LOS ANGELES (Hollywood Reporter) - Can Showtime survive on a diet of “Dexter,” “The Tudors” and “Weeds?”
That’s the question the pay cabler faces as it comes to grips with the news that Paramount, MGM and Lionsgate have joined forces to launch a rival movie channel and video-on-demand (VOD) service under Viacom’s umbrella.
Fortunately, Showtime has a little breathing room. Paramount’s releases, from 2008 and beyond, will go to the new, yet-unnamed Viacom channel set to launch in September 2009, while MGM and Lionsgate’s current supply deals with Showtime run out at year’s end. But titles that already have gone to Showtime from the three companies will play into 2011.
Although Showtime has been emphasizing such original shows as “The Tudors” and “Weeds,” it’s not discounting the need for theatricals — after all, Henry VIII had only six wives, and eventually “The Tudors,” which has been renewed for a third season, will run its course.
Even though it’s losing three major film suppliers, the premium service insists that there’s plenty of options to flesh out the movie slates on its channels.
“Movies are still an important part of our schedule, and we expect as many first-run premium films on our air three years from now as we have on today,” Showtime Networks chairman and CEO Matthew Blank said. “We have literally a dozen people already trying to sell us movies.”

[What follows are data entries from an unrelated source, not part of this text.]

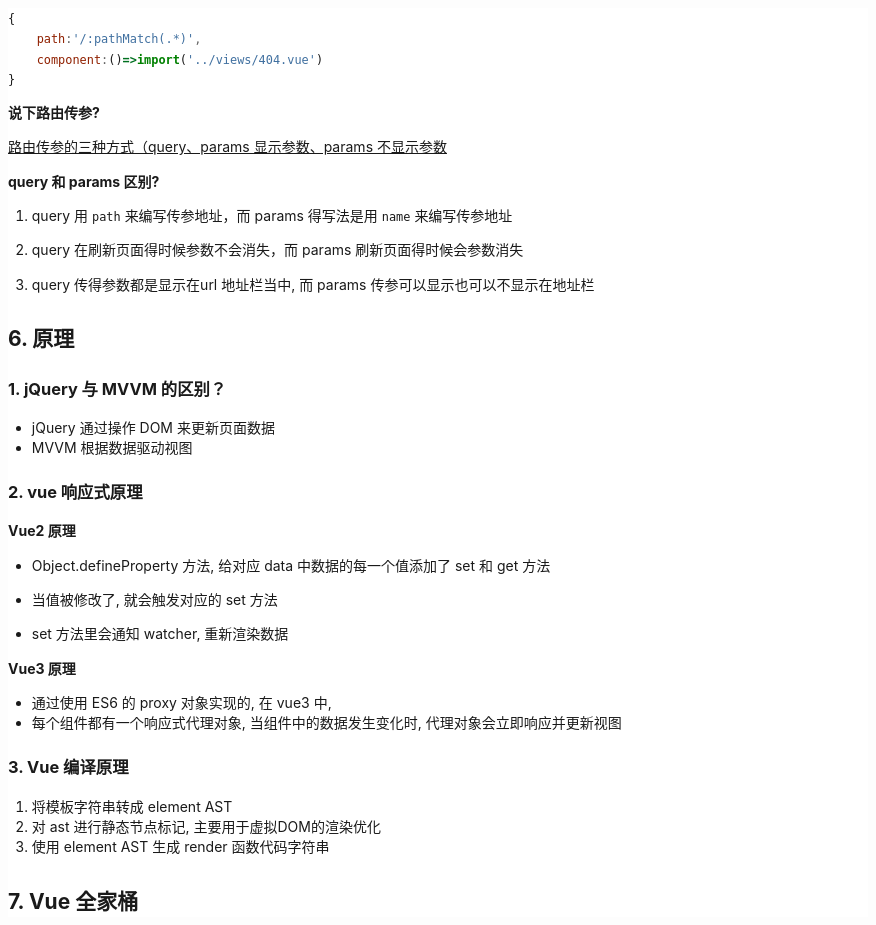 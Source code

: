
 ```javascript
{
  	path:'/:pathMatch(.*)',
  	component:()=>import('../views/404.vue')
}
```



**说下路由传参?**

[路由传参的三种方式（query、params 显示参数、params 不显示参数](https://blog.csdn.net/weixin_41545048/article/details/99448820)



**query 和 params 区别?**

1. query 用 `path` 来编写传参地址，而 params 得写法是用 `name` 来编写传参地址

2. query 在刷新页面得时候参数不会消失，而 params 刷新页面得时候会参数消失

3. query 传得参数都是显示在url 地址栏当中, 而 params 传参可以显示也可以不显示在地址栏



## 6. 原理

### 1. jQuery 与 MVVM 的区别？

- jQuery 通过操作 DOM 来更新页面数据
- MVVM 根据数据驱动视图



### 2. vue 响应式原理

**Vue2 原理**

- Object.defineProperty 方法, 给对应 data 中数据的每一个值添加了 set 和 get 方法

- 当值被修改了, 就会触发对应的 set 方法

- set 方法里会通知 watcher, 重新渲染数据

**Vue3 原理**

- 通过使用 ES6 的 proxy 对象实现的, 在 vue3 中, 
- 每个组件都有一个响应式代理对象, 当组件中的数据发生变化时, 代理对象会立即响应并更新视图



### 3. Vue 编译原理

1. 将模板字符串转成 element AST
2. 对 ast 进行静态节点标记, 主要用于虚拟DOM的渲染优化
3. 使用 element AST 生成 render 函数代码字符串



## 7. Vue 全家桶
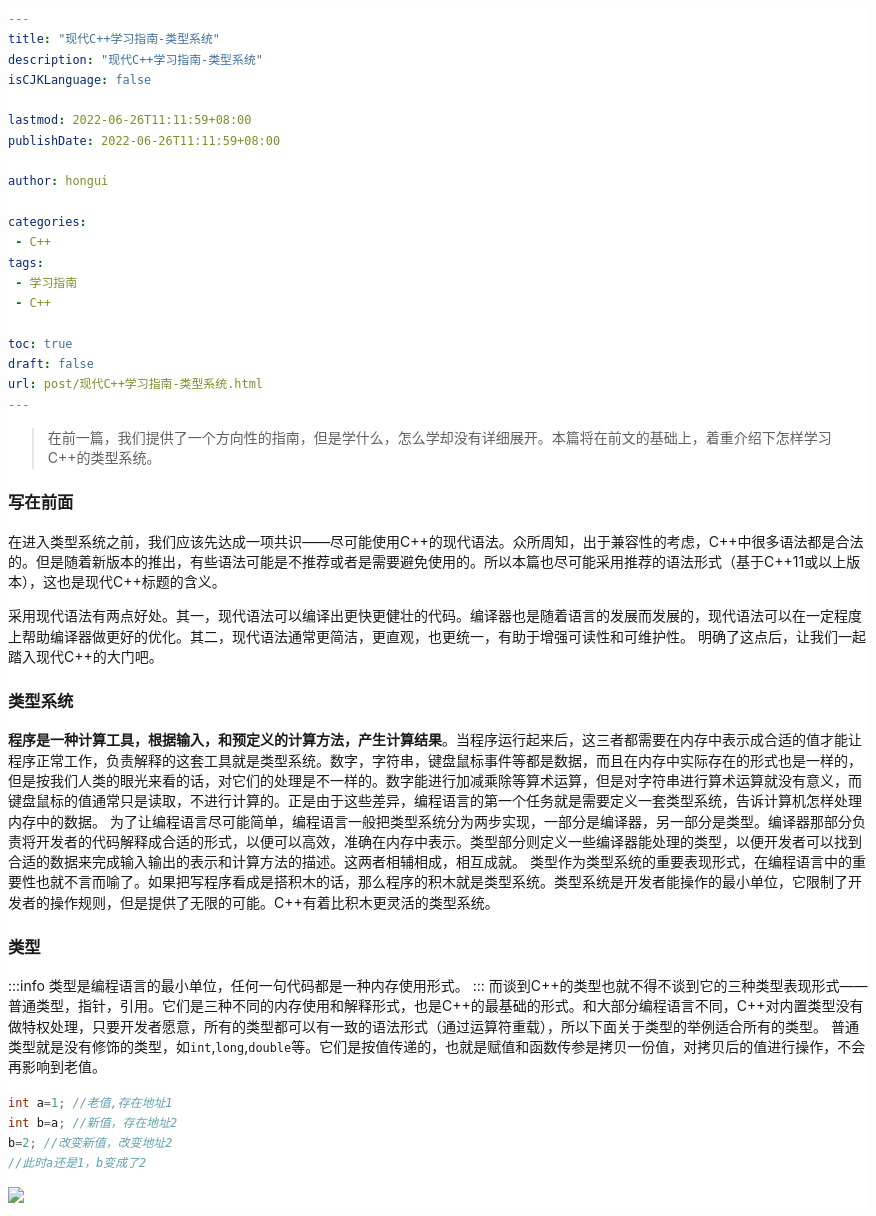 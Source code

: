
 ```yaml
---
title: "现代C++学习指南-类型系统"
description: "现代C++学习指南-类型系统"
isCJKLanguage: false

lastmod: 2022-06-26T11:11:59+08:00
publishDate: 2022-06-26T11:11:59+08:00

author: hongui

categories:
 - C++
tags:
 - 学习指南
 - C++

toc: true
draft: false
url: post/现代C++学习指南-类型系统.html
---
```


> 在前一篇，我们提供了一个方向性的指南，但是学什么，怎么学却没有详细展开。本篇将在前文的基础上，着重介绍下怎样学习C++的类型系统。

### 写在前面
在进入类型系统之前，我们应该先达成一项共识——尽可能使用C++的现代语法。众所周知，出于兼容性的考虑，C++中很多语法都是合法的。但是随着新版本的推出，有些语法可能是不推荐或者是需要避免使用的。所以本篇也尽可能采用推荐的语法形式（基于C++11或以上版本），这也是现代C++标题的含义。

采用现代语法有两点好处。其一，现代语法可以编译出更快更健壮的代码。编译器也是随着语言的发展而发展的，现代语法可以在一定程度上帮助编译器做更好的优化。其二，现代语法通常更简洁，更直观，也更统一，有助于增强可读性和可维护性。
明确了这点后，让我们一起踏入现代C++的大门吧。
### 类型系统
**程序是一种计算工具，根据输入，和预定义的计算方法，产生计算结果**。当程序运行起来后，这三者都需要在内存中表示成合适的值才能让程序正常工作，负责解释的这套工具就是类型系统。数字，字符串，键盘鼠标事件等都是数据，而且在内存中实际存在的形式也是一样的，但是按我们人类的眼光来看的话，对它们的处理是不一样的。数字能进行加减乘除等算术运算，但是对字符串进行算术运算就没有意义，而键盘鼠标的值通常只是读取，不进行计算的。正是由于这些差异，编程语言的第一个任务就是需要定义一套类型系统，告诉计算机怎样处理内存中的数据。
为了让编程语言尽可能简单，编程语言一般把类型系统分为两步实现，一部分是编译器，另一部分是类型。编译器那部分负责将开发者的代码解释成合适的形式，以便可以高效，准确在内存中表示。类型部分则定义一些编译器能处理的类型，以便开发者可以找到合适的数据来完成输入输出的表示和计算方法的描述。这两者相辅相成，相互成就。
类型作为类型系统的重要表现形式，在编程语言中的重要性也就不言而喻了。如果把写程序看成是搭积木的话，那么程序的积木就是类型系统。类型系统是开发者能操作的最小单位，它限制了开发者的操作规则，但是提供了无限的可能。C++有着比积木更灵活的类型系统。
### 类型
:::info
类型是编程语言的最小单位，任何一句代码都是一种内存使用形式。
:::
而谈到C++的类型也就不得不谈到它的三种类型表现形式——普通类型，指针，引用。它们是三种不同的内存使用和解释形式，也是C++的最基础的形式。和大部分编程语言不同，C++对内置类型没有做特权处理，只要开发者愿意，所有的类型都可以有一致的语法形式（通过运算符重载），所以下面关于类型的举例适合所有的类型。
普通类型就是没有修饰的类型，如`int`,`long`,`double`等。它们是按值传递的，也就是赋值和函数传参是拷贝一份值，对拷贝后的值进行操作，不会再影响到老值。

```cpp
int a=1; //老值,存在地址1
int b=a; //新值，存在地址2
b=2; //改变新值，改变地址2
//此时a还是1，b变成了2
```
![](https://cdn.nlark.com/yuque/0/2022/jpeg/29458474/1656843295159-ac2e516f-5226-4a08-9b72-d38d138627f6.jpeg)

Blank said they include “independent companies and people operating other ways than through the studio system.”
So who might they be?
The Weinstein Co. and Summit Entertainment probably are the prime candidates to step in and fill the gap. In order to access Showtime’s channels, Weinstein has been sending many of its films through a distribution agreement with MGM. But that agreement ends this year, and Weinstein could find itself striking a new pay deal directly with Showtime.
Summit, which recently begun distributing its own films in the U.S., hasn’t struck a supply deal with any premium channel. Showtime also could find itself turning to a supplier like Meyer Shwarzstein’s Brainstorm Media, with its library full of indie titles.
Showtime’s affiliate-relations agreements, which come up for renewal within the next two years, call for studio-level product. And the other major studios already have been spoken for through long-term supply deals with Showtime’s premium network rivals HBO and Starz. Select first-run theatrical films from Weinstein, IFC and Yari Film also are available exclusively on Starz services.
New startup CBS Films, Showtime’s corporate sibling, eventually will feed movies to the pay channel, but the first film from that division, which is planning four to six modestly budgeted releases a year, isn’t expected to go into production until late 2008 or early ‘09, and so won’t probably hit theaters until sometime in 2009 and won’t arrive at Showtime until a year after that.
Negotiations with such new movie suppliers as Summit and the Weinsteins could be tough.
Showtime contends that movies don’t command the same licensing fees they once enjoyed given that they are exposed on DVD and VOD before they hit pay cable. The movie companies will likely counter that traditional pay TV arrangements are too restrictive when other opportunities like digital downloads promise growing revenue.
But if Showtime is forced to acquire first-run rights to movies on a piecemeal basis, at least one industry expert said it would have a difficult time filling its entire schedule.
Right now, Showtime Networks operates three main channels — Showtime, the Movie Channel and Flix — as well as eight multiplex channels. Observers are speculating that a reduced theatrical volume could lead to the dropping of some of those channels, but Showtime sources stressed that the network will have enough programming to sustain its entire distribution portfolio.
If its schedule does come up short, original movies could step in to fill the void. Showtime’s last two telefilms, “Our Fathers” and “Reefer Madness,” premiered three years ago when the pay cable network left the longform area to focus on original series. Showtime has been contemplating a return to the TV movie business — the network’s entertainment president, Robert Greenblatt, said he was mulling the idea more than a year ago. That return could be fast-tracked with some of the money — $300 million a year — freed up by the expiring deals with Paramount, MGM and Lionsgate.
Still, the bulk of the money saved by not renewing the supply pacts will go toward beefing up the series slate, Blank said, noting that originals are the network’s top priority.
“We have a lot more money available for original programming now,” he said. “We’ll have the opportunity to get something on the air that before might have been a challenge.”
Is the new joint venture just elaborate brinksmanship designed to force Showtime back to the table? “It still feels like a scare tactic to me,” one industry skeptic said.
Things will not be all that easy for the new joint venture, announced by Viacom just over a week ago, which is apparently close to naming former Showtime executive Mark Greenberg as CEO. There’s an argument to be made that movies on pay cable no longer are the drivers of that biz and that the smart money is being bet on original programming. Not to mention that just getting cable carriage and attracting subscribers is hardly a cakewalk.